Future Skills, Future Rolls for the profession was one of the four themes of Umbrella and impacts not only on our own roles but also on those of our mentees and the skills they develop.

Janice Lachance, CEO of Special Libraries Association International (SLA) gave an inspiring keynote speech on ‘Highlighting and using your expertise.’ For me her key message was that in this ever changing information environment we need to learn from each other as professionals and adapt to change. It’s not about job titles and roles, our focus should be on transferable skills and expertise including, research skills, organisation, referencing, analysis, information skills, advocacy, communication as well as the power to persuade and influence others. Janice also highlighted the importance of a-lining your role with your organisations which is a key part of CPD and also Chartership. Absorb as much information about your organisation as you can and think about how your skills and expertise can benefit senior management. Read what they read (blogs, news etc.) and you will get to know how they think and then what information they want. Information is not just meeting needs but a tool that drives decisions. Librarians and information professionals do this by providing the right information to the right people at the right time. You don’t have to work in a library to use your skills and have an impact. Look for jobs and don’t be afraid to create them.
Janice worked at the White House as Bill Clinton’s Chief of Staff and I just had to chat to her afterwards but not about libraries about the West Wing! I am a big fan and to hear from her first hand about how realistic the TV show is and how she met the actors as they job shadowed in the White House just blew me away!
Ben Showers from JISC gave a great talk on ‘Tooling up: arming the librarian of the future.’ Think Rambo! Think big guns! This is the image that Ben showed us at the beginning of his talk. The key themes were Participation, Understanding and Emergence.
- Participation is about engaging communities with a purpose examples are crowdsoucing, moocs and the summer of student innovation project.
- Understanding: We need a greater understanding of how we are using technology.
- Digital Residents (live life online) vs Digital Visitors (take from it the bits we need) we are all a bit of both using the Internet in different ways.
- The Learning Blackmarket: students using social media in different ways, collaborating and exchanging ideas.
- In the future we may see Lofi spots not wifi spots, a place with no distractions especially for students in exam time.
- From chore to core: redistribute where the value is and focus on the right thing.
- Emergence: Change is going to be the norm we need to have processes that enable us to adapt. Ben thinks the world will become a computer and we will interact with it. Take advantage of open access options and find the free alternative! Emergent skills, the decline of the specialist and rise of the generalist and entrepreneurial.
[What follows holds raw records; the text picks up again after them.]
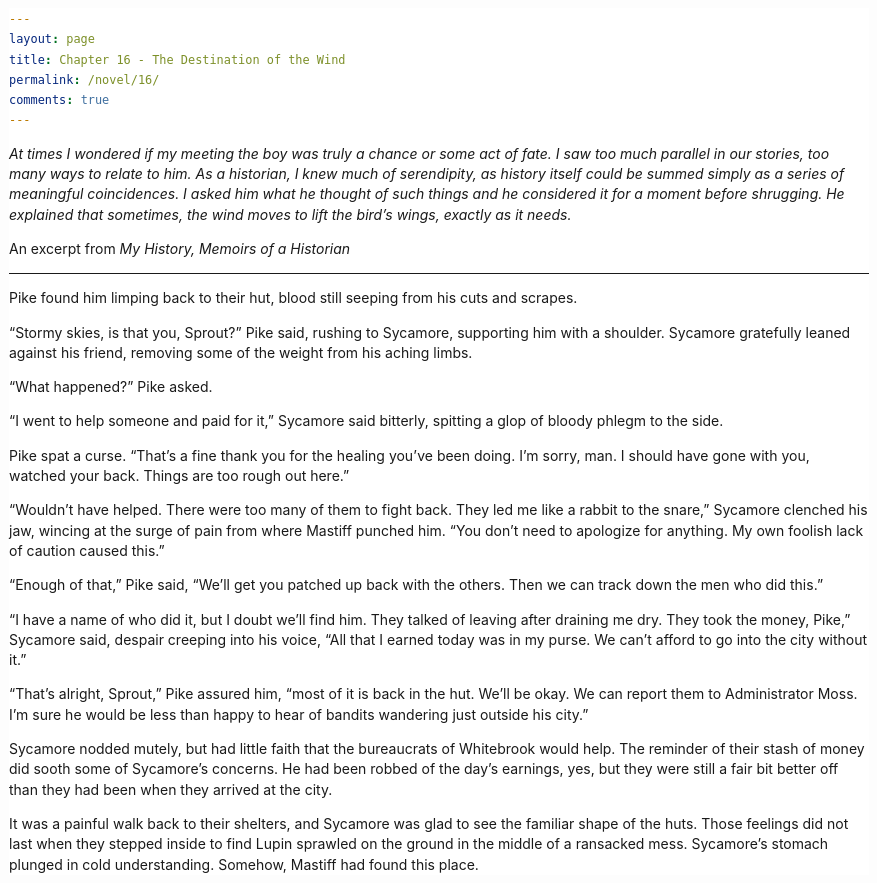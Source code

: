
 ```yaml
---
layout: page
title: Chapter 16 - The Destination of the Wind
permalink: /novel/16/
comments: true
---
```


_At times I wondered if my meeting the boy was truly a chance or some act of fate. I saw too much parallel in our stories, too many ways to relate to him. As a historian, I knew much of serendipity, as history itself could be summed simply as a series of meaningful coincidences. I asked him what he thought of such things and he considered it for a moment before shrugging. He explained that sometimes, the wind moves to lift the bird’s wings, exactly as it needs._

An excerpt from _My History, Memoirs of a Historian_

-----

Pike found him limping back to their hut, blood still seeping from his cuts and scrapes.

“Stormy skies, is that you, Sprout?” Pike said, rushing to Sycamore, supporting him with a shoulder. Sycamore gratefully leaned against his friend, removing some of the weight from his aching limbs.

“What happened?” Pike asked.

“I went to help someone and paid for it,” Sycamore said bitterly, spitting a glop of bloody phlegm to the side.

Pike spat a curse. “That’s a fine thank you for the healing you’ve been doing. I’m sorry, man. I should have gone with you, watched your back. Things are too rough out here.”

“Wouldn’t have helped. There were too many of them to fight back. They led me like a rabbit to the snare,” Sycamore clenched his jaw, wincing at the surge of pain from where Mastiff punched him. “You don’t need to apologize for anything. My own foolish lack of caution caused this.”

“Enough of that,” Pike said, “We’ll get you patched up back with the others. Then we can track down the men who did this.”

“I have a name of who did it, but I doubt we’ll find him. They talked of leaving after draining me dry. They took the money, Pike,” Sycamore said, despair creeping into his voice, “All that I earned today was in my purse. We can’t afford to go into the city without it.”

“That’s alright, Sprout,” Pike assured him, “most of it is back in the hut. We’ll be okay. We can report them to Administrator Moss. I’m sure he would be less than happy to hear of bandits wandering just outside his city.”

Sycamore nodded mutely, but had little faith that the bureaucrats of Whitebrook would help. The reminder of their stash of money did sooth some of Sycamore’s concerns. He had been robbed of the day’s earnings, yes, but they were still a fair bit better off than they had been when they arrived at the city. 

It was a painful walk back to their shelters, and Sycamore was glad to see the familiar shape of the huts. Those feelings did not last when they stepped inside to find Lupin sprawled on the ground in the middle of a ransacked mess. Sycamore’s stomach plunged in cold understanding. Somehow, Mastiff had found this place.

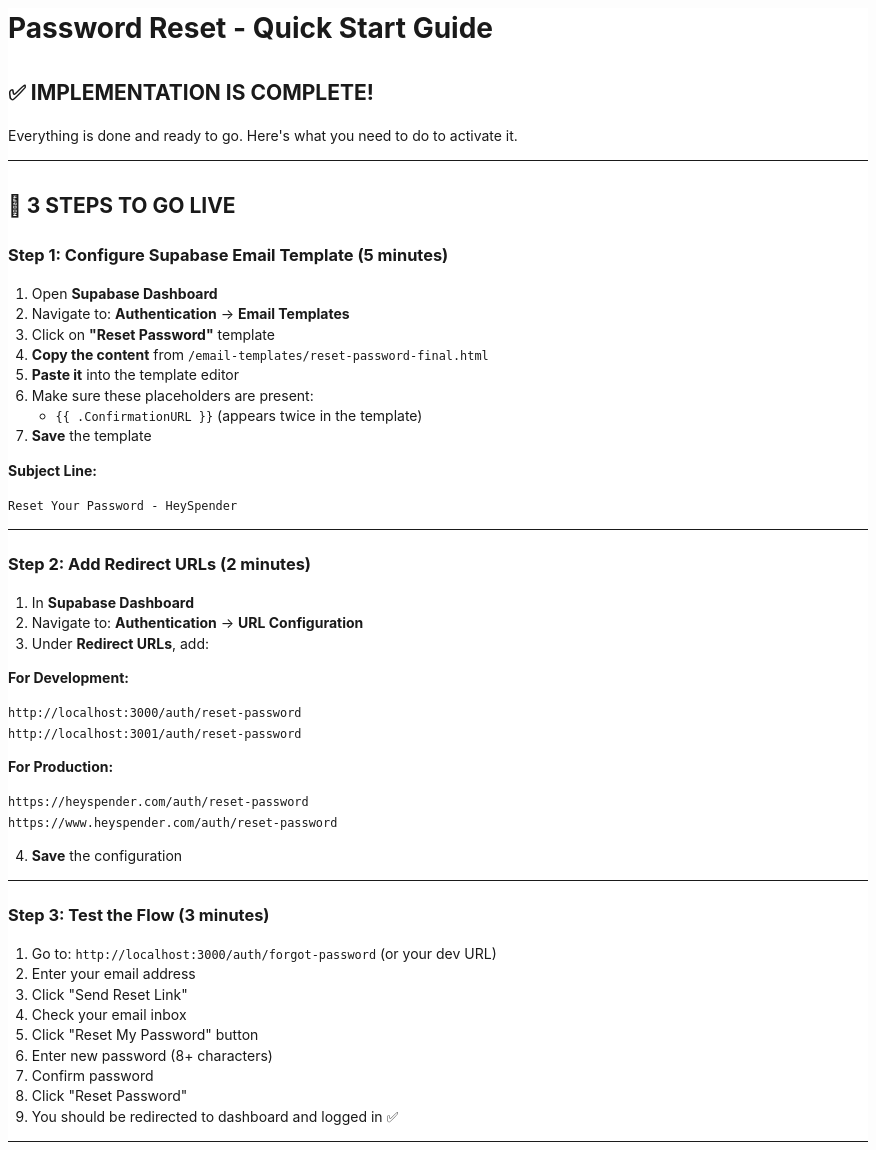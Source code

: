 # Password Reset - Quick Start Guide

## ✅ IMPLEMENTATION IS COMPLETE!

Everything is done and ready to go. Here's what you need to do to activate it.

---

## 🚀 3 STEPS TO GO LIVE

### Step 1: Configure Supabase Email Template (5 minutes)

1. Open **Supabase Dashboard**
2. Navigate to: **Authentication** → **Email Templates**
3. Click on **"Reset Password"** template
4. **Copy the content** from `/email-templates/reset-password-final.html`
5. **Paste it** into the template editor
6. Make sure these placeholders are present:
   - `{{ .ConfirmationURL }}` (appears twice in the template)
7. **Save** the template

**Subject Line:**
```
Reset Your Password - HeySpender
```

---

### Step 2: Add Redirect URLs (2 minutes)

1. In **Supabase Dashboard**
2. Navigate to: **Authentication** → **URL Configuration**
3. Under **Redirect URLs**, add:

**For Development:**
```
http://localhost:3000/auth/reset-password
http://localhost:3001/auth/reset-password
```

**For Production:**
```
https://heyspender.com/auth/reset-password
https://www.heyspender.com/auth/reset-password
```

4. **Save** the configuration

---

### Step 3: Test the Flow (3 minutes)

1. Go to: `http://localhost:3000/auth/forgot-password` (or your dev URL)
2. Enter your email address
3. Click "Send Reset Link"
4. Check your email inbox
5. Click "Reset My Password" button
6. Enter new password (8+ characters)
7. Confirm password
8. Click "Reset Password"
9. You should be redirected to dashboard and logged in ✅

---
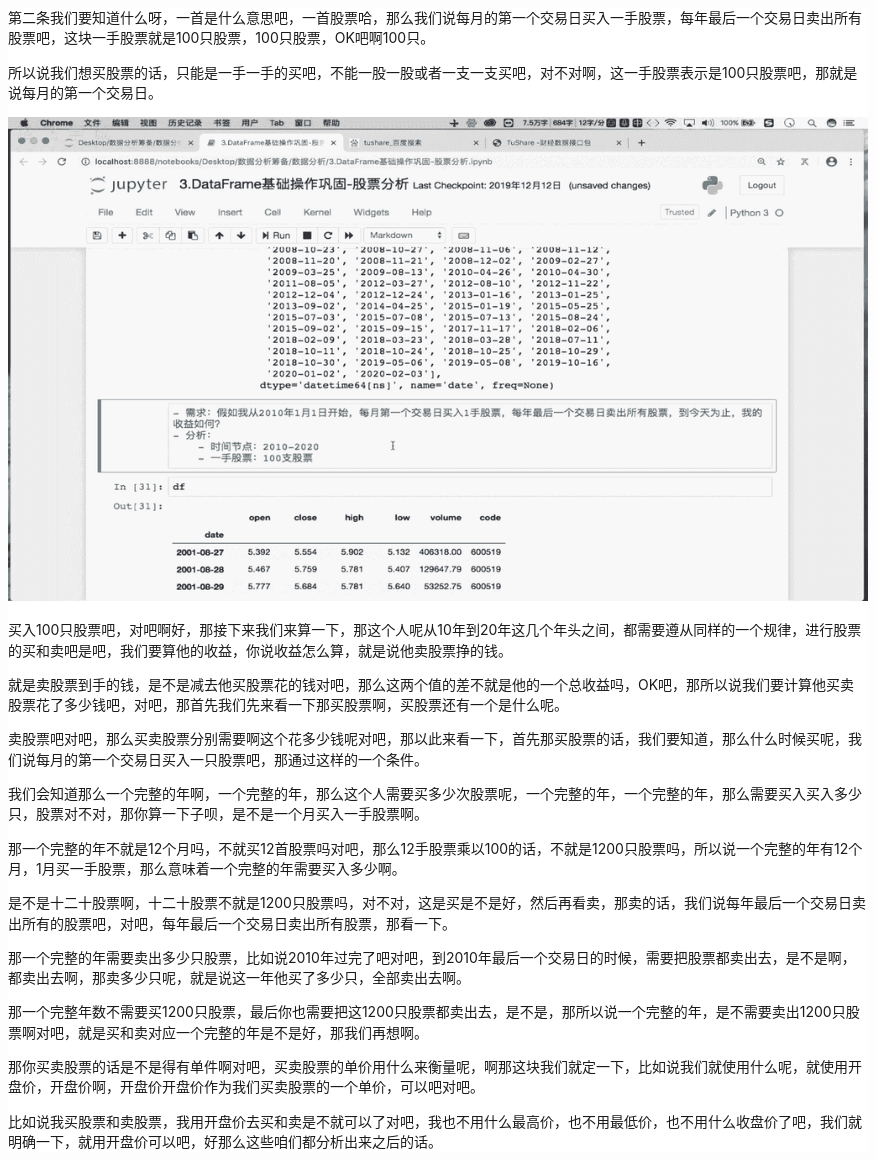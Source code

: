 第二条我们要知道什么呀，一首是什么意思吧，一首股票哈，那么我们说每月的第一个交易日买入一手股票，每年最后一个交易日卖出所有股票吧，这块一手股票就是100只股票，100只股票，OK吧啊100只。

所以说我们想买股票的话，只能是一手一手的买吧，不能一股一股或者一支一支买吧，对不对啊，这一手股票表示是100只股票吧，那就是说每月的第一个交易日。



![](img/2fbf160e418ffc723ea834dd596317c8_17.png)

买入100只股票吧，对吧啊好，那接下来我们来算一下，那这个人呢从10年到20年这几个年头之间，都需要遵从同样的一个规律，进行股票的买和卖吧是吧，我们要算他的收益，你说收益怎么算，就是说他卖股票挣的钱。

就是卖股票到手的钱，是不是减去他买股票花的钱对吧，那么这两个值的差不就是他的一个总收益吗，OK吧，那所以说我们要计算他买卖股票花了多少钱吧，对吧，那首先我们先来看一下那买股票啊，买股票还有一个是什么呢。

卖股票吧对吧，那么买卖股票分别需要啊这个花多少钱呢对吧，那以此来看一下，首先那买股票的话，我们要知道，那么什么时候买呢，我们说每月的第一个交易日买入一只股票吧，那通过这样的一个条件。

我们会知道那么一个完整的年啊，一个完整的年，那么这个人需要买多少次股票呢，一个完整的年，一个完整的年，那么需要买入买入多少只，股票对不对，那你算一下子呗，是不是一个月买入一手股票啊。

那一个完整的年不就是12个月吗，不就买12首股票吗对吧，那么12手股票乘以100的话，不就是1200只股票吗，所以说一个完整的年有12个月，1月买一手股票，那么意味着一个完整的年需要买入多少啊。

是不是十二十股票啊，十二十股票不就是1200只股票吗，对不对，这是买是不是好，然后再看卖，那卖的话，我们说每年最后一个交易日卖出所有的股票吧，对吧，每年最后一个交易日卖出所有股票，那看一下。

那一个完整的年需要卖出多少只股票，比如说2010年过完了吧对吧，到2010年最后一个交易日的时候，需要把股票都卖出去，是不是啊，都卖出去啊，那卖多少只呢，就是说这一年他买了多少只，全部卖出去啊。

那一个完整年数不需要买1200只股票，最后你也需要把这1200只股票都卖出去，是不是，那所以说一个完整的年，是不需要卖出1200只股票啊对吧，就是买和卖对应一个完整的年是不是好，那我们再想啊。

那你买卖股票的话是不是得有单件啊对吧，买卖股票的单价用什么来衡量呢，啊那这块我们就定一下，比如说我们就使用什么呢，就使用开盘价，开盘价啊，开盘价开盘价作为我们买卖股票的一个单价，可以吧对吧。

比如说我买股票和卖股票，我用开盘价去买和卖是不就可以了对吧，我也不用什么最高价，也不用最低价，也不用什么收盘价了吧，我们就明确一下，就用开盘价可以吧，好那么这些咱们都分析出来之后的话。


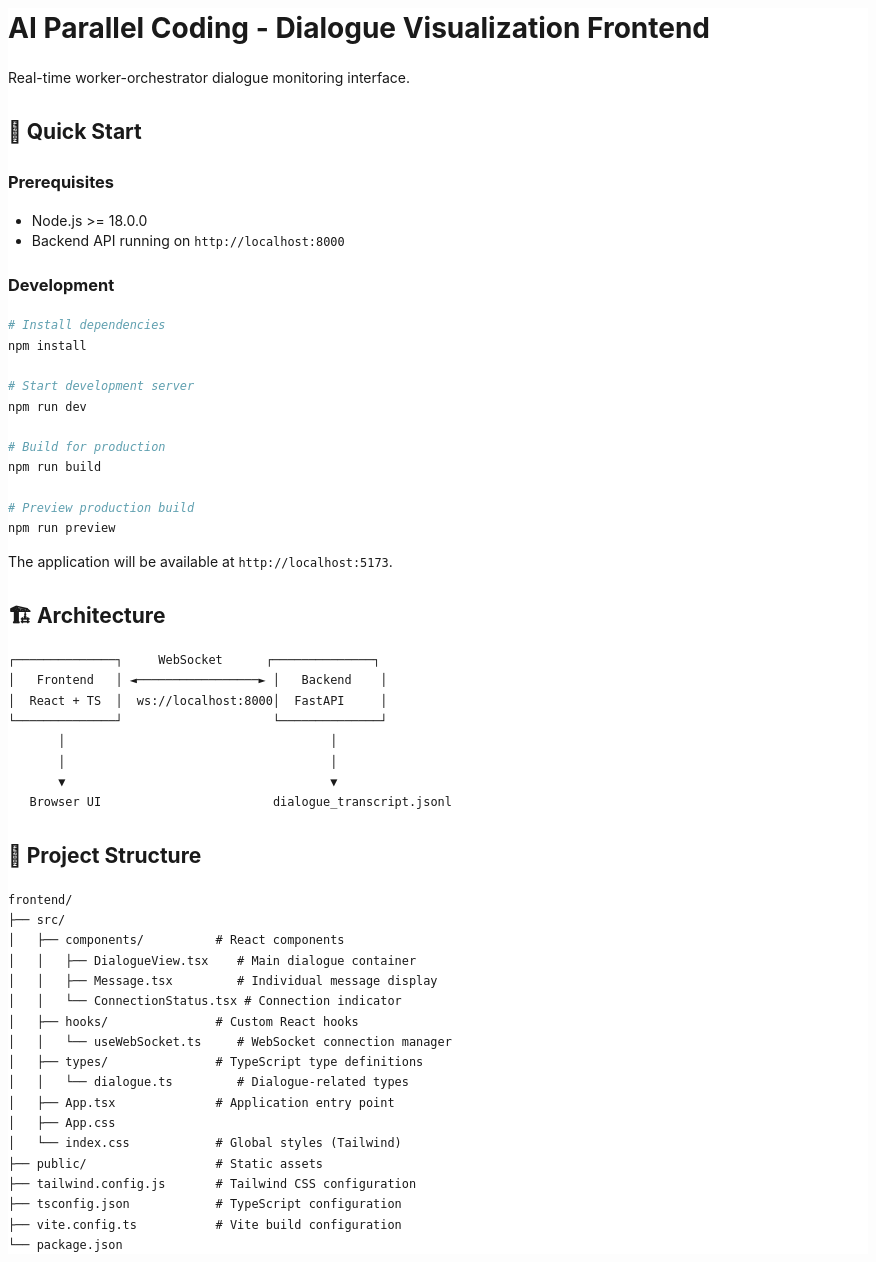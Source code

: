 # AI Parallel Coding - Dialogue Visualization Frontend

Real-time worker-orchestrator dialogue monitoring interface.

## 🚀 Quick Start

### Prerequisites

- Node.js >= 18.0.0
- Backend API running on `http://localhost:8000`

### Development

```bash
# Install dependencies
npm install

# Start development server
npm run dev

# Build for production
npm run build

# Preview production build
npm run preview
```

The application will be available at `http://localhost:5173`.

## 🏗️ Architecture

```
┌──────────────┐     WebSocket      ┌──────────────┐
│   Frontend   │ ◄─────────────────► │   Backend    │
│  React + TS  │  ws://localhost:8000│  FastAPI     │
└──────────────┘                     └──────────────┘
       │                                     │
       │                                     │
       ▼                                     ▼
   Browser UI                        dialogue_transcript.jsonl
```

## 📁 Project Structure

```
frontend/
├── src/
│   ├── components/          # React components
│   │   ├── DialogueView.tsx    # Main dialogue container
│   │   ├── Message.tsx         # Individual message display
│   │   └── ConnectionStatus.tsx # Connection indicator
│   ├── hooks/               # Custom React hooks
│   │   └── useWebSocket.ts     # WebSocket connection manager
│   ├── types/               # TypeScript type definitions
│   │   └── dialogue.ts         # Dialogue-related types
│   ├── App.tsx              # Application entry point
│   ├── App.css
│   └── index.css            # Global styles (Tailwind)
├── public/                  # Static assets
├── tailwind.config.js       # Tailwind CSS configuration
├── tsconfig.json            # TypeScript configuration
├── vite.config.ts           # Vite build configuration
└── package.json
```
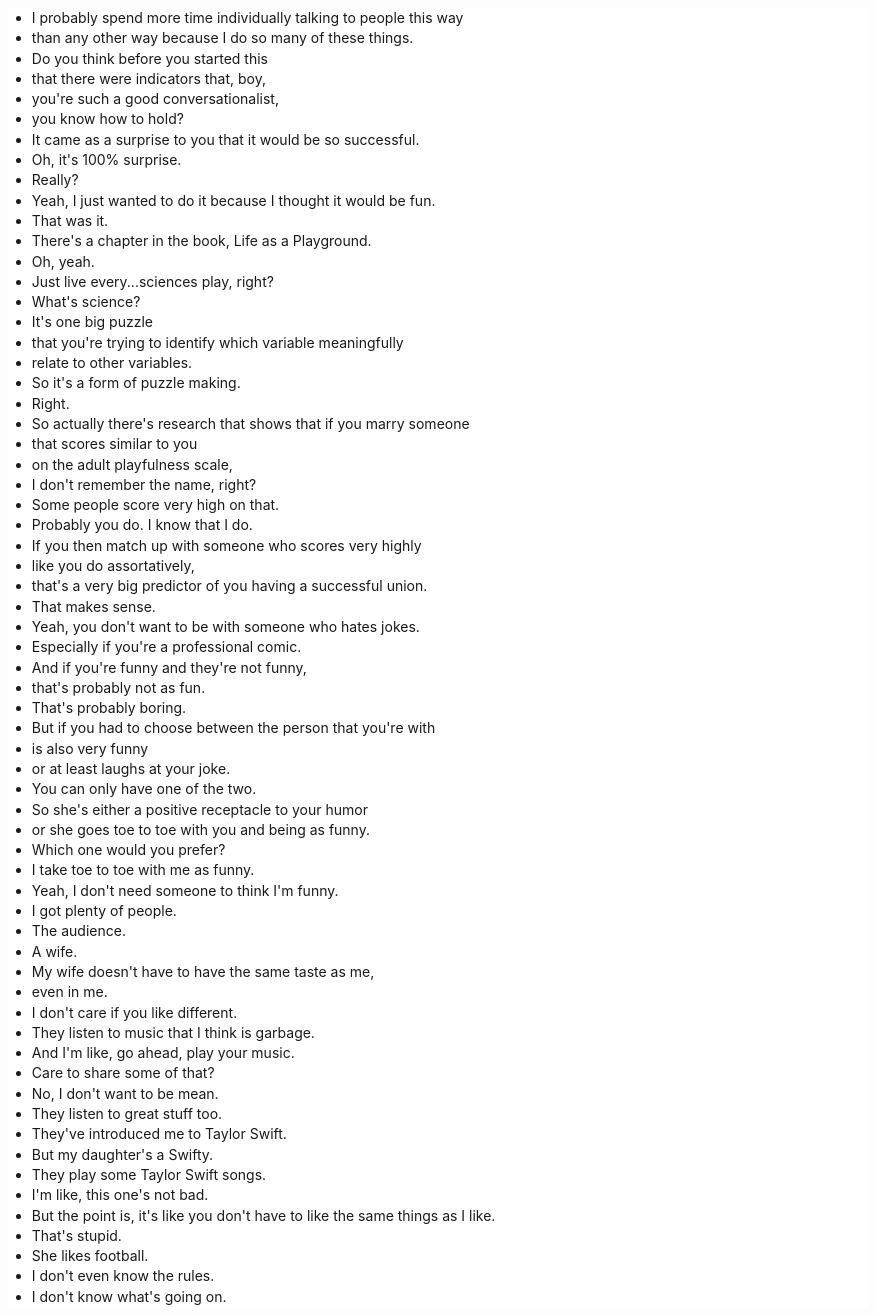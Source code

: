 *  I probably spend more time individually talking to people this way
*  than any other way because I do so many of these things.
*  Do you think before you started this
*  that there were indicators that, boy,
*  you're such a good conversationalist,
*  you know how to hold?
*  It came as a surprise to you that it would be so successful.
*  Oh, it's 100% surprise.
*  Really?
*  Yeah, I just wanted to do it because I thought it would be fun.
*  That was it.
*  There's a chapter in the book, Life as a Playground.
*  Oh, yeah.
*  Just live every...sciences play, right?
*  What's science?
*  It's one big puzzle
*  that you're trying to identify which variable meaningfully
*  relate to other variables.
*  So it's a form of puzzle making.
*  Right.
*  So actually there's research that shows that if you marry someone
*  that scores similar to you
*  on the adult playfulness scale,
*  I don't remember the name, right?
*  Some people score very high on that.
*  Probably you do. I know that I do.
*  If you then match up with someone who scores very highly
*  like you do assortatively,
*  that's a very big predictor of you having a successful union.
*  That makes sense.
*  Yeah, you don't want to be with someone who hates jokes.
*  Especially if you're a professional comic.
*  And if you're funny and they're not funny,
*  that's probably not as fun.
*  That's probably boring.
*  But if you had to choose between the person that you're with
*  is also very funny
*  or at least laughs at your joke.
*  You can only have one of the two.
*  So she's either a positive receptacle to your humor
*  or she goes toe to toe with you and being as funny.
*  Which one would you prefer?
*  I take toe to toe with me as funny.
*  Yeah, I don't need someone to think I'm funny.
*  I got plenty of people.
*  The audience.
*  A wife.
*  My wife doesn't have to have the same taste as me,
*  even in me.
*  I don't care if you like different.
*  They listen to music that I think is garbage.
*  And I'm like, go ahead, play your music.
*  Care to share some of that?
*  No, I don't want to be mean.
*  They listen to great stuff too.
*  They've introduced me to Taylor Swift.
*  But my daughter's a Swifty.
*  They play some Taylor Swift songs.
*  I'm like, this one's not bad.
*  But the point is, it's like you don't have to like the same things as I like.
*  That's stupid.
*  She likes football.
*  I don't even know the rules.
*  I don't know what's going on.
He ended his talk with a Bad News Sandwich! 1) We are part of a community, share and learn from each other and don’t reinvent the wheel 2) Disruption is a feature not a bug… (this was the bad news, change is a feature that is here to stay) 3) This is the best time to be a librarian. We are here at the start of the Internet. Just remember it took 150 years from the first printing press (which produced porn) to the first academic journal.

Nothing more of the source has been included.